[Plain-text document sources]
- Opening Delimiter -
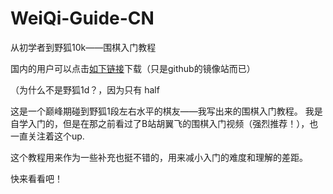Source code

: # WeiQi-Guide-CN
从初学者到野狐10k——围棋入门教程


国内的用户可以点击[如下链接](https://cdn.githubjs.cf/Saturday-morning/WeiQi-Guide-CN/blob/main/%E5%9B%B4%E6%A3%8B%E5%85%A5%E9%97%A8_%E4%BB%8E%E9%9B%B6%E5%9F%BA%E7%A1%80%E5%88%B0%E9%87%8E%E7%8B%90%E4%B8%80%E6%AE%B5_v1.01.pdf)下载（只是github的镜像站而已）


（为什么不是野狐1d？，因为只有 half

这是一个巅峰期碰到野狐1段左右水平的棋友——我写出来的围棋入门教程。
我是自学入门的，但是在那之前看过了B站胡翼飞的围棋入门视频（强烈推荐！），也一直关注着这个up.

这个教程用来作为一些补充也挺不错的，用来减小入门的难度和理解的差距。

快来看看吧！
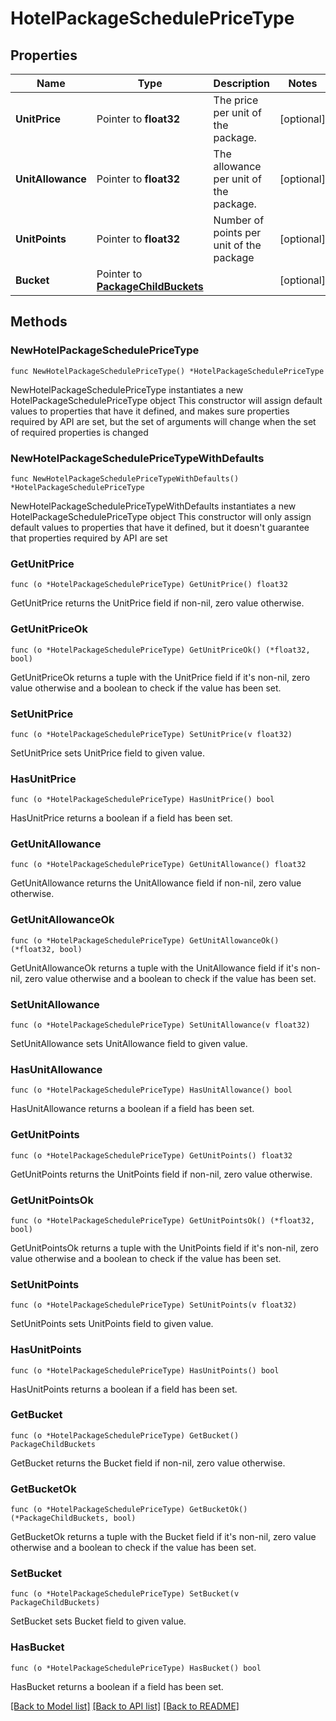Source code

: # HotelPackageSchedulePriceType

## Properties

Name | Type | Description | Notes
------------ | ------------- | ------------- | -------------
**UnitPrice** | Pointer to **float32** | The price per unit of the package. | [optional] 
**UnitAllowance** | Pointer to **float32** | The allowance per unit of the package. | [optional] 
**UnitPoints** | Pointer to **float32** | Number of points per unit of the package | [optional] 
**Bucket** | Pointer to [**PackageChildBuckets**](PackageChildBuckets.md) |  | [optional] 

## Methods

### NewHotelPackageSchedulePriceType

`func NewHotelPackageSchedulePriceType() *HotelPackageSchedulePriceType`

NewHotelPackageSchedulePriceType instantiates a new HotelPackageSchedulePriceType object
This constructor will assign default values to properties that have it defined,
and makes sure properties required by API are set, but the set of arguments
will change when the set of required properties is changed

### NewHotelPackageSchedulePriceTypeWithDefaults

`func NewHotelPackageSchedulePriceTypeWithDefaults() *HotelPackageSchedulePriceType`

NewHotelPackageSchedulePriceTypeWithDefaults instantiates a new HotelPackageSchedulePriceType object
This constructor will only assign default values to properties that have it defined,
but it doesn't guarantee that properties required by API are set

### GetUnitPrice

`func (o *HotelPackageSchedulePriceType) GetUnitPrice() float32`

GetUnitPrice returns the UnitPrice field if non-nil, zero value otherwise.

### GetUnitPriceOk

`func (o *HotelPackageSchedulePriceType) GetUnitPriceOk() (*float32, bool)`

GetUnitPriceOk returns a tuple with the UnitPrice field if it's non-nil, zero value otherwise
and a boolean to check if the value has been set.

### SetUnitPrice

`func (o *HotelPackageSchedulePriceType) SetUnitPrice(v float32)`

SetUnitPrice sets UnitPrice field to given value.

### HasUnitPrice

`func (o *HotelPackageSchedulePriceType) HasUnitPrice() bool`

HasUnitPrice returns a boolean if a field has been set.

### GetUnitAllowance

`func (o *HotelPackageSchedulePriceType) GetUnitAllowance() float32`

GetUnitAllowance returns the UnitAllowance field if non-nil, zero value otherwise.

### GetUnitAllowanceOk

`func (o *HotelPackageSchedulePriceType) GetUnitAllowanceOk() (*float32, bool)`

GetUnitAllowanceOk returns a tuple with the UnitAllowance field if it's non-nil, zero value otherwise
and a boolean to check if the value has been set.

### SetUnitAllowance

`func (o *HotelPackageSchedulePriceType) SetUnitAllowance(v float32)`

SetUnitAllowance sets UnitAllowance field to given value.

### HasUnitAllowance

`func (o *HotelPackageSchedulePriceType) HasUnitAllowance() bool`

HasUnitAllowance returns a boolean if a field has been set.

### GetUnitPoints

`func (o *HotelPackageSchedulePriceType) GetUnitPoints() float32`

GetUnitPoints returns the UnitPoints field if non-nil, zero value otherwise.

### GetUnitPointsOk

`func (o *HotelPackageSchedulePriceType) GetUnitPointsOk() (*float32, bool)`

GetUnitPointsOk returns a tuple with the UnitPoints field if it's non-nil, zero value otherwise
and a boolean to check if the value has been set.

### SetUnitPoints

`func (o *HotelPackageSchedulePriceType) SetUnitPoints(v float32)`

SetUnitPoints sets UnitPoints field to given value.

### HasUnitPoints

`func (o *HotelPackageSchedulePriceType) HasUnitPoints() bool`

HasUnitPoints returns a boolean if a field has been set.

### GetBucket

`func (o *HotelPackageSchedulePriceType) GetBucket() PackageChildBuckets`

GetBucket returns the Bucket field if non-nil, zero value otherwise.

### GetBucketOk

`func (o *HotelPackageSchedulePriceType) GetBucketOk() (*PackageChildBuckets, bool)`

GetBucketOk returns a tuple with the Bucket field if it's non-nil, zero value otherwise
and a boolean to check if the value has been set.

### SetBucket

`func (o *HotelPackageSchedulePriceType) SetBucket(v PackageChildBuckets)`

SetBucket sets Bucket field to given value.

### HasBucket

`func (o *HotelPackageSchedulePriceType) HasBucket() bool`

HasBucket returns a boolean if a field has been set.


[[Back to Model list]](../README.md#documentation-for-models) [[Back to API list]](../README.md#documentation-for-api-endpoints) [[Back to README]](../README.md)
- Closing Delimiter -
- Opening Delimiter -
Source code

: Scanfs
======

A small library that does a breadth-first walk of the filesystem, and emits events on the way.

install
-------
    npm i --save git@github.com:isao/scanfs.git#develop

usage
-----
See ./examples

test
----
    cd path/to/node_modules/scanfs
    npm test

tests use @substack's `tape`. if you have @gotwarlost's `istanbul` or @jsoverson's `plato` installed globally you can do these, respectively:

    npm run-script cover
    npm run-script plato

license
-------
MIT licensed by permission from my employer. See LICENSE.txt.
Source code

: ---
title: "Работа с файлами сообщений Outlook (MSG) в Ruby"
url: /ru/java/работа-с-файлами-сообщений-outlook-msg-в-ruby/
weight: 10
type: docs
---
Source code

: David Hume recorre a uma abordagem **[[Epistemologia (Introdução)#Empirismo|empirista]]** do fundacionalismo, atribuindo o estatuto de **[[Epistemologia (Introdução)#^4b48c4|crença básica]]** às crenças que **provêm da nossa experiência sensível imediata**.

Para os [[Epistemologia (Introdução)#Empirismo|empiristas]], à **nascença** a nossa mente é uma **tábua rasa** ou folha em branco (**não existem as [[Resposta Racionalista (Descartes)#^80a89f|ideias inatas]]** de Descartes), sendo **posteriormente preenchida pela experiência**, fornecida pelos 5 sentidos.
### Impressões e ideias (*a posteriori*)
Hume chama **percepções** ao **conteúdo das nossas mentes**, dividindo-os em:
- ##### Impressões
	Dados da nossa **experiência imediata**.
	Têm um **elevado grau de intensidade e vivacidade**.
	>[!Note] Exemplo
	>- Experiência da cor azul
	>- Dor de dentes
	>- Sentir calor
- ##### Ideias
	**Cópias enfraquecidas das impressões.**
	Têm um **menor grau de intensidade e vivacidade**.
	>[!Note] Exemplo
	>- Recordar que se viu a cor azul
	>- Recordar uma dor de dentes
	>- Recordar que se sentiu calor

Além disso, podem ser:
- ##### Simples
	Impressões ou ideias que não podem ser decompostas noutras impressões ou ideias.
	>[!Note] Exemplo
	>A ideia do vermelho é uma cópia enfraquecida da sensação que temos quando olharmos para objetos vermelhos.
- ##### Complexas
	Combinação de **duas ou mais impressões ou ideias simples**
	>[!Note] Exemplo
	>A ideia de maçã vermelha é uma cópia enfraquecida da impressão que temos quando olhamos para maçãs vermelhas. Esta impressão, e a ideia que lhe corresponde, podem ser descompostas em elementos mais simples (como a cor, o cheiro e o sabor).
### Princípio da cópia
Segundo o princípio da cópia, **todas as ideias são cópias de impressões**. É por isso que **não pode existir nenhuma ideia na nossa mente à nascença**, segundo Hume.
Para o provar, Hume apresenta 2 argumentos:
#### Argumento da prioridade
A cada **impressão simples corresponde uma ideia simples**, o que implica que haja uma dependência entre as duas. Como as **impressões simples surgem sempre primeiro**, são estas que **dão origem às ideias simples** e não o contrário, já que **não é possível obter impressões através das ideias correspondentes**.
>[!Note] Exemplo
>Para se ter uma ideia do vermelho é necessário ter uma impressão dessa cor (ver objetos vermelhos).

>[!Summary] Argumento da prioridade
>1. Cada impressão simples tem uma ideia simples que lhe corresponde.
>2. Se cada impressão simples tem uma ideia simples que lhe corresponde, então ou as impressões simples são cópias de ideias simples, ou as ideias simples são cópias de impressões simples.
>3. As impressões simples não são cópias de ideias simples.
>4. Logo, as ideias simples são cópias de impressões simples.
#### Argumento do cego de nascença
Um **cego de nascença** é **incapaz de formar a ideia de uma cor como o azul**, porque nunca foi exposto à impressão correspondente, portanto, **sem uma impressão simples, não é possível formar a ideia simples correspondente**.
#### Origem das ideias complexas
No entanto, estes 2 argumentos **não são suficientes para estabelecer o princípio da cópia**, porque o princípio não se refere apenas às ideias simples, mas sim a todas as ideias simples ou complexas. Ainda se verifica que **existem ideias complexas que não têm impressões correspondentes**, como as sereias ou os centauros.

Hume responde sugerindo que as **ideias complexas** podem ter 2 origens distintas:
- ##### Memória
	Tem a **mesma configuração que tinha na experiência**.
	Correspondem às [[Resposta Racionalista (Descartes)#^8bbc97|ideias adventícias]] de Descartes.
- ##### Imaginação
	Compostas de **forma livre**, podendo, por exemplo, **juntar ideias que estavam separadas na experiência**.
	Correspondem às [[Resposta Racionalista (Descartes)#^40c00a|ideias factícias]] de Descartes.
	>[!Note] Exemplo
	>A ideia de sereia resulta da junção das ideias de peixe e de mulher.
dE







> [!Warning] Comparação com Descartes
- Closing Delimiter -
- Opening Delimiter -
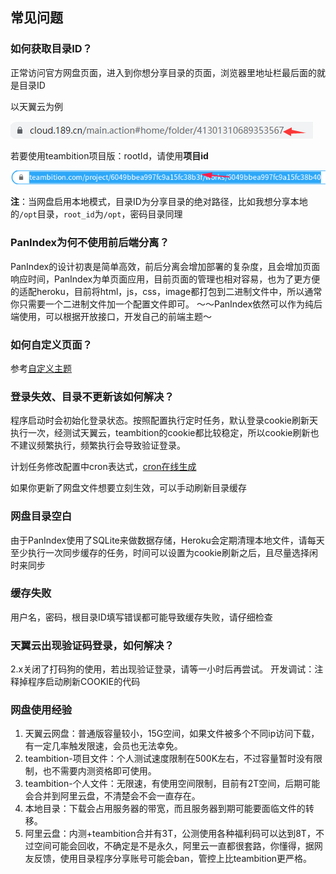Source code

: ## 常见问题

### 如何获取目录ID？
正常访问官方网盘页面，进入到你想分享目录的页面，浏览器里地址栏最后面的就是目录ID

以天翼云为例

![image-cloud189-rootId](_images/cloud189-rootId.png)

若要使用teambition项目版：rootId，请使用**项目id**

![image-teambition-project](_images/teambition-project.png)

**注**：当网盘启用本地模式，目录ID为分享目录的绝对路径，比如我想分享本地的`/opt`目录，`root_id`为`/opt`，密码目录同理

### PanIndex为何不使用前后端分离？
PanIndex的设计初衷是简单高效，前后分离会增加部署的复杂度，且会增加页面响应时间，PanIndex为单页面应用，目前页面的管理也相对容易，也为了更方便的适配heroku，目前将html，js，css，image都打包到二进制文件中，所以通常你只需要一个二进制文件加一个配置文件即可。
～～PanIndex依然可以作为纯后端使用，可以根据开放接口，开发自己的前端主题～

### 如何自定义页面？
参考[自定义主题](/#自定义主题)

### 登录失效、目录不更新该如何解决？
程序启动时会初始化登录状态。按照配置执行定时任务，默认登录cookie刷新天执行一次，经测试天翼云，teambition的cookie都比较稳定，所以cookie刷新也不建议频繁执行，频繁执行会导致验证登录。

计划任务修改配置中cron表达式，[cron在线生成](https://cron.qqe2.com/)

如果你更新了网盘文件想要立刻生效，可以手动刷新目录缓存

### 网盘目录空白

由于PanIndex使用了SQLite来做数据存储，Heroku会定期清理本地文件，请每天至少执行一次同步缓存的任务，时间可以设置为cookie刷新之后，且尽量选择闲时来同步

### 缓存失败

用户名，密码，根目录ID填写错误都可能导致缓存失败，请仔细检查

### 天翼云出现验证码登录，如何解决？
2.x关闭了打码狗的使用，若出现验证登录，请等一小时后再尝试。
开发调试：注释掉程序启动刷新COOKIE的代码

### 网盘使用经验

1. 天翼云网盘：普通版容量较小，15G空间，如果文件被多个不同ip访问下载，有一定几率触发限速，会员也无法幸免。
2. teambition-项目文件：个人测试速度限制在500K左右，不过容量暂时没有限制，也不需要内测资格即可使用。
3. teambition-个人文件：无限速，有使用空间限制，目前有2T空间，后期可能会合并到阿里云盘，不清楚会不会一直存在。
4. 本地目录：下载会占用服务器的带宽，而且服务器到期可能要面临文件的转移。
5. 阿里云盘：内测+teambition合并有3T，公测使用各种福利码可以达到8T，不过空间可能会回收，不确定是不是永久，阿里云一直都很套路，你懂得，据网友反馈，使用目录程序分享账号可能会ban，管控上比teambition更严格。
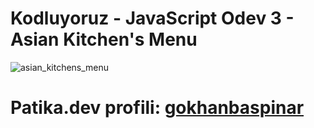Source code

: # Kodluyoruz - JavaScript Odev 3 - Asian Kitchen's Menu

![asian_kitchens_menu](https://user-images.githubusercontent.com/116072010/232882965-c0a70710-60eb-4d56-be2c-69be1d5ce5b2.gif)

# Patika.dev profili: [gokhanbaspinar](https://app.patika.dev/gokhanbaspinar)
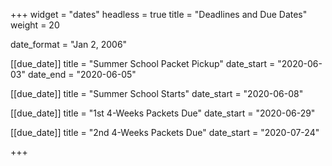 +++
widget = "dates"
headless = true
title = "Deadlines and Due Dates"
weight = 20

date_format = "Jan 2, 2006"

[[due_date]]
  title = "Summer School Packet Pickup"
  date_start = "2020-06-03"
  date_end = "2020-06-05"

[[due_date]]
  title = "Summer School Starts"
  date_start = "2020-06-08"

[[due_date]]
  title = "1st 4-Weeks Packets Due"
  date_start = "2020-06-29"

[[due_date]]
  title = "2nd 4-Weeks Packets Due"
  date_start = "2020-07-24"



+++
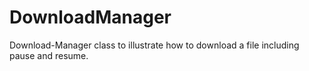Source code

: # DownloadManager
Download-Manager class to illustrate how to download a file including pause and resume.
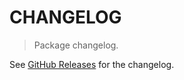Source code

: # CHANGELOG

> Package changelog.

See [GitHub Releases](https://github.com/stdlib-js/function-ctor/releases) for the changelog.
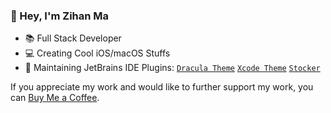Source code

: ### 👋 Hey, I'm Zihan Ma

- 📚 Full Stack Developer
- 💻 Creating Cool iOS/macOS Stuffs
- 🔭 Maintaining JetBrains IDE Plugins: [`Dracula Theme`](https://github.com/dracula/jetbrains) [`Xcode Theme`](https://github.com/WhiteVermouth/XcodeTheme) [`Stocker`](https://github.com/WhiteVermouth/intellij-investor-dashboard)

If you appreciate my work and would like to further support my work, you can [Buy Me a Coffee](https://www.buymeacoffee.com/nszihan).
- Closing Delimiter -
▶ **Exercise goal**:
Reproduce exactly the lines above from the line with "A small library" to the line with "tests use @substack's", including both, and add nothing.

▶ **Output of the exercise**:
A small library that does a breadth-first walk of the filesystem, and emits events on the way.

install
-------
    npm i --save git@github.com:isao/scanfs.git#develop

usage
-----
See ./examples

test
----
    cd path/to/node_modules/scanfs
    npm test

tests use @substack's `tape`. if you have @gotwarlost's `istanbul` or @jsoverson's `plato` installed globally you can do these, respectively:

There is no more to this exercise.